A list of common problems
This serves as a gentle reminder list of things one should be aware of
when doing Erlang advocacy. The list is quite haphazard, but there is
a common point to make, which is that "Erlang is slow". The idea is
that there is an underlying confounding reason as why that is in many
situations, and it has to do with something not tied to the language
itself per se, but rather to bad practice.
The bait is wrong
Let us split the world of programming problems along two axis: "How
fast do you want it" and "How much complex synchronization/concurrency
does the problem need". The former has to do with
fast computation.
That is, HPC, Video encoding, data mining and so on. The time it takes
to deliver a result matters for these problems. The latter has to do
with massive amounts of concurrency: web servers, chat systems,
message busses, event coordination and so on.

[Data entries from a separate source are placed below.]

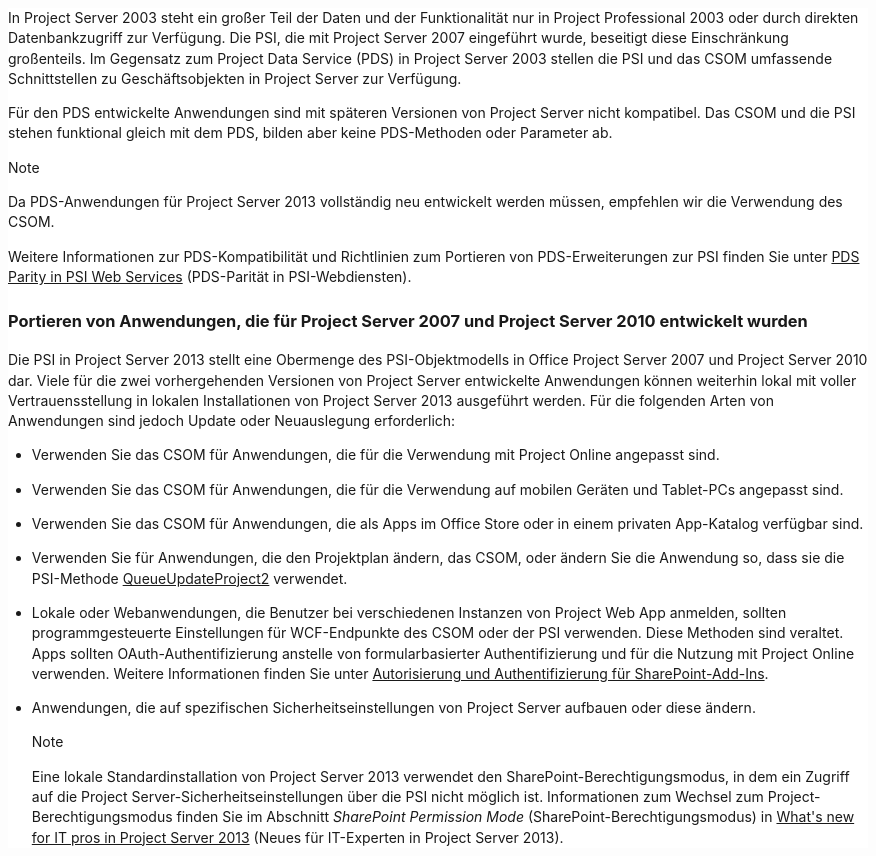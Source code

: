 In Project Server 2003 steht ein großer Teil der Daten und der Funktionalität nur in Project Professional 2003 oder durch direkten Datenbankzugriff zur Verfügung. Die PSI, die mit Project Server 2007 eingeführt wurde, beseitigt diese Einschränkung großenteils. Im Gegensatz zum Project Data Service (PDS) in Project Server 2003 stellen die PSI und das CSOM umfassende Schnittstellen zu Geschäftsobjekten in Project Server zur Verfügung.
  
Für den PDS entwickelte Anwendungen sind mit späteren Versionen von Project Server nicht kompatibel. Das CSOM und die PSI stehen funktional gleich mit dem PDS, bilden aber keine PDS-Methoden oder Parameter ab.
  
> [!NOTE]
> Da PDS-Anwendungen für Project Server 2013 vollständig neu entwickelt werden müssen, empfehlen wir die Verwendung des CSOM. 
  
Weitere Informationen zur PDS-Kompatibilität und Richtlinien zum Portieren von PDS-Erweiterungen zur PSI finden Sie unter [PDS Parity in PSI Web Services](https://docs.microsoft.com/previous-versions/office/developer/office-2007/ms197081(v=office.12)) (PDS-Parität in PSI-Webdiensten).
  
### <a name="porting-applications-built-for-project-server-2007-and-project-server-2010"></a>Portieren von Anwendungen, die für Project Server 2007 und Project Server 2010 entwickelt wurden
<a name="pj15_Programmability_Porting2007"> </a>

Die PSI in Project Server 2013 stellt eine Obermenge des PSI-Objektmodells in Office Project Server 2007 und Project Server 2010 dar. Viele für die zwei vorhergehenden Versionen von Project Server entwickelte Anwendungen können weiterhin lokal mit voller Vertrauensstellung in lokalen Installationen von Project Server 2013 ausgeführt werden. Für die folgenden Arten von Anwendungen sind jedoch Update oder Neuauslegung erforderlich:
  
- Verwenden Sie das CSOM für Anwendungen, die für die Verwendung mit Project Online angepasst sind.
    
- Verwenden Sie das CSOM für Anwendungen, die für die Verwendung auf mobilen Geräten und Tablet-PCs angepasst sind.
    
- Verwenden Sie das CSOM für Anwendungen, die als Apps im Office Store oder in einem privaten App-Katalog verfügbar sind.
    
- Verwenden Sie für Anwendungen, die den Projektplan ändern, das CSOM, oder ändern Sie die Anwendung so, dass sie die PSI-Methode [QueueUpdateProject2](https://docs.microsoft.com/previous-versions/office/project-class/jj236245(v=office.15)) verwendet. 
    
- Lokale oder Webanwendungen, die Benutzer bei verschiedenen Instanzen von Project Web App anmelden, sollten programmgesteuerte Einstellungen für WCF-Endpunkte des CSOM oder der PSI verwenden. Diese Methoden sind veraltet. Apps sollten OAuth-Authentifizierung anstelle von formularbasierter Authentifizierung und für die Nutzung mit Project Online verwenden. Weitere Informationen finden Sie unter [Autorisierung und Authentifizierung für SharePoint-Add-Ins](https://docs.microsoft.com/sharepoint/dev/sp-add-ins/authorization-and-authentication-of-sharepoint-add-ins).
    
- Anwendungen, die auf spezifischen Sicherheitseinstellungen von Project Server aufbauen oder diese ändern.
    
  > [!NOTE]
  > Eine lokale Standardinstallation von Project Server 2013 verwendet den SharePoint-Berechtigungsmodus, in dem ein Zugriff auf die Project Server-Sicherheitseinstellungen über die PSI nicht möglich ist. Informationen zum Wechsel zum Project-Berechtigungsmodus finden Sie im Abschnitt *SharePoint Permission Mode* (SharePoint-Berechtigungsmodus) in [What's new for IT pros in Project Server 2013](https://docs.microsoft.com/project/what-s-new-for-it-pros-in-project-server-2016) (Neues für IT-Experten in Project Server 2013). 
  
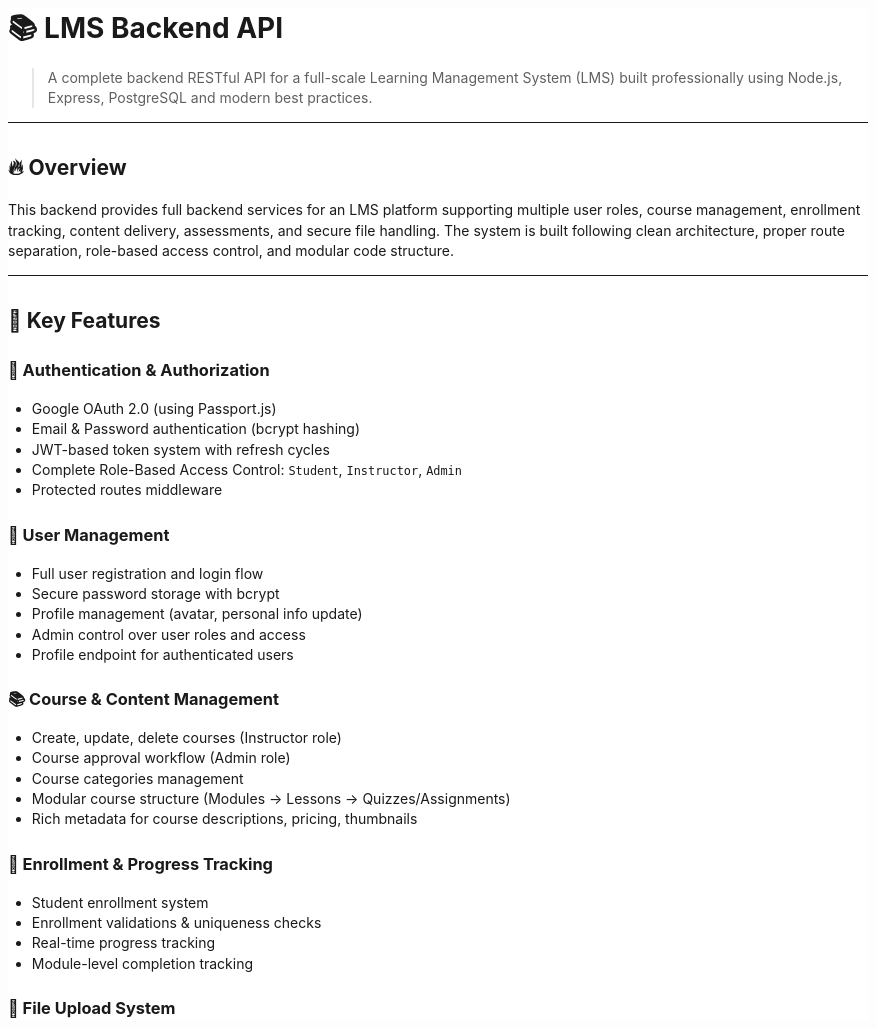 # 📚 LMS Backend API

> A complete backend RESTful API for a full-scale Learning Management System (LMS) built professionally using Node.js, Express, PostgreSQL and modern best practices.

---

## 🔥 Overview

This backend provides full backend services for an LMS platform supporting multiple user roles, course management, enrollment tracking, 
content delivery, assessments, and secure file handling. The system is built following clean architecture, proper route separation, 
role-based access control, and modular code structure.

---

## 🚀 Key Features

### 🔐 Authentication & Authorization

* Google OAuth 2.0 (using Passport.js)
* Email & Password authentication (bcrypt hashing)
* JWT-based token system with refresh cycles
* Complete Role-Based Access Control: `Student`, `Instructor`, `Admin`
* Protected routes middleware

### 👥 User Management

* Full user registration and login flow
* Secure password storage with bcrypt
* Profile management (avatar, personal info update)
* Admin control over user roles and access
* Profile endpoint for authenticated users

### 📚 Course & Content Management

* Create, update, delete courses (Instructor role)
* Course approval workflow (Admin role)
* Course categories management
* Modular course structure (Modules → Lessons → Quizzes/Assignments)
* Rich metadata for course descriptions, pricing, thumbnails

### 📝 Enrollment & Progress Tracking

* Student enrollment system
* Enrollment validations & uniqueness checks
* Real-time progress tracking
* Module-level completion tracking

### 📂 File Upload System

Problems largely fall into 4 quadrants:
- Type A: Slow, Sequential
- Type B: Fast, Sequential
- Type C: Slow, Concurrent
- Type D: Fast, Concurrent
Erlang
excels at type C problems. It does well on type A problems
too, but most languages do. It is usually not good for type B
problems, and most people know this. The major crux is type D. I claim
there are very few problems which fit into this category. Most of the
time you have a problem where you want
parallelism but have rather
simple coordination. A simple fork-join works. Or perhaps MPI or
OpenMP codes. So you really have a type B problem which, by virtue of
coincidence, got classified as type D.
The thing is: Erlang is
interpreted. The reason is probably mostly
historical since it is easier to port interpreters and back in the day
there were multiple architectures on which you were to run to be in
business. But it also makes heavyweight computation in the language
horribly slow. So people try using Erlang for a type B problem. Hence,
Erlang is slow.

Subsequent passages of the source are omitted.